> PROBLEM DETAILS: Below are some entries. Work out how many of their lines hold the word "subsubsection", and write that number alone.

> PROVIDED MATERIAL:
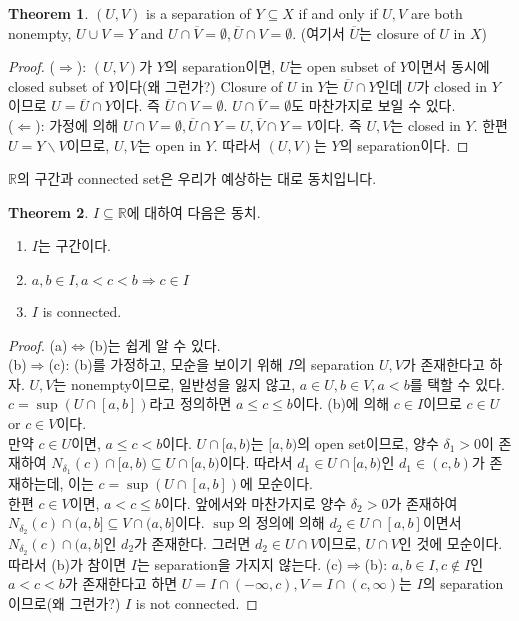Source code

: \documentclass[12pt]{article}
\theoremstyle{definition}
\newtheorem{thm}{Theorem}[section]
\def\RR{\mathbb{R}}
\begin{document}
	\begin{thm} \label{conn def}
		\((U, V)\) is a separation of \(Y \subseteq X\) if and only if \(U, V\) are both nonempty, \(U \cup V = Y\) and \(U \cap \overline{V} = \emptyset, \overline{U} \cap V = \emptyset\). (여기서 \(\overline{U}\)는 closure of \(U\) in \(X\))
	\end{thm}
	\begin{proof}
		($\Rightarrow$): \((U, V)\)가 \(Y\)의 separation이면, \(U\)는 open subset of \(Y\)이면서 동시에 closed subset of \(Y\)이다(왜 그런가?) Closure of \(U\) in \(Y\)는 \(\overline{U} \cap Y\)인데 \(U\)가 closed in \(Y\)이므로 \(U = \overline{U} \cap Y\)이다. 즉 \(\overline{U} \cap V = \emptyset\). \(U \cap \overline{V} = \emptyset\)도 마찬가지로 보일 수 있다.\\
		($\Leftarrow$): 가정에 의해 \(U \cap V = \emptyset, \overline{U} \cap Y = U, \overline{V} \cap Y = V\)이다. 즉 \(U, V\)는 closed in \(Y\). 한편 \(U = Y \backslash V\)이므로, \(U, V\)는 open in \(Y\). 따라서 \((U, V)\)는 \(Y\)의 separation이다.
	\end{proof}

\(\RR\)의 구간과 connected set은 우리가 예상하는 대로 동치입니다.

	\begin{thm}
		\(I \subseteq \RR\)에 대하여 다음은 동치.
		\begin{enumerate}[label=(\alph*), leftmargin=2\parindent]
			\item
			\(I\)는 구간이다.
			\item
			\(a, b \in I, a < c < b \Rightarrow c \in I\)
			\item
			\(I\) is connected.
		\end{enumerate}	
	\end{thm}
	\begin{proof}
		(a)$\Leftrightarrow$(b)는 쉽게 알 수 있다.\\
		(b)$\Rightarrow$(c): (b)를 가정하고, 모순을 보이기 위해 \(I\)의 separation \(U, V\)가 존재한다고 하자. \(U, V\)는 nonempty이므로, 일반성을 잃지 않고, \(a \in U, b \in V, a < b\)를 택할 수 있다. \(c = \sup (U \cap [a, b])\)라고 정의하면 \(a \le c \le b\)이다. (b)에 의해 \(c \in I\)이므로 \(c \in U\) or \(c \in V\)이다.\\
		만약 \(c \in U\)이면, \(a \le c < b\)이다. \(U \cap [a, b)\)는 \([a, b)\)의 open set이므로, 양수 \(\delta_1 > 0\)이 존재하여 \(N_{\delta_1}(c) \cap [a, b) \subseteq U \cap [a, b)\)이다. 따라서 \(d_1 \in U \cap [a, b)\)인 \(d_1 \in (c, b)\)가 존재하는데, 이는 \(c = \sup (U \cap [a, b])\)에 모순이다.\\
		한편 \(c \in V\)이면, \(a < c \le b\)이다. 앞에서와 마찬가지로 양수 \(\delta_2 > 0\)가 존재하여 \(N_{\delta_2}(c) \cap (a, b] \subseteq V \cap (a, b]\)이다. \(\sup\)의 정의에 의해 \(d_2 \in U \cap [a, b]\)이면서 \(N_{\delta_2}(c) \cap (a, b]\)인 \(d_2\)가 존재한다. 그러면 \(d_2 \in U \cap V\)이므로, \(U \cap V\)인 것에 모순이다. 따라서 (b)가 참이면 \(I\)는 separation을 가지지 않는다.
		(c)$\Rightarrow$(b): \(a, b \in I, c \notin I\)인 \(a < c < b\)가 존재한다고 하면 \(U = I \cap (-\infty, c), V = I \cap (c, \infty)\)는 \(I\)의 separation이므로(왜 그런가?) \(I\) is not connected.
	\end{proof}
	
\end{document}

==

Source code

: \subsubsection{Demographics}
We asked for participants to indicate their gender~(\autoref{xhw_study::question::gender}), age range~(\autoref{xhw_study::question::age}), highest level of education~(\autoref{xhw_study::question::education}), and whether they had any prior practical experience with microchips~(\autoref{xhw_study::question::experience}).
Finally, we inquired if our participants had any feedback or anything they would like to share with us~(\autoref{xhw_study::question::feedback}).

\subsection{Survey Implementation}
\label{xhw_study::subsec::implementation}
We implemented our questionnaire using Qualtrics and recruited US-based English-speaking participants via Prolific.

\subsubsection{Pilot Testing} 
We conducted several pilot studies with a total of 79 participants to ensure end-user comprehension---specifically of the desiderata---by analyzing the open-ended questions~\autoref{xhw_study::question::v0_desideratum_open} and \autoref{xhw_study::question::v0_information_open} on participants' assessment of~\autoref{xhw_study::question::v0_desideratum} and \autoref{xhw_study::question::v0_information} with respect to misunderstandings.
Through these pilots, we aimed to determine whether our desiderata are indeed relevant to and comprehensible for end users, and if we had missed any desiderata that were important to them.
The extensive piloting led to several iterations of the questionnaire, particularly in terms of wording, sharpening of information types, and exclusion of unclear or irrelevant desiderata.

> RESPONSE: 2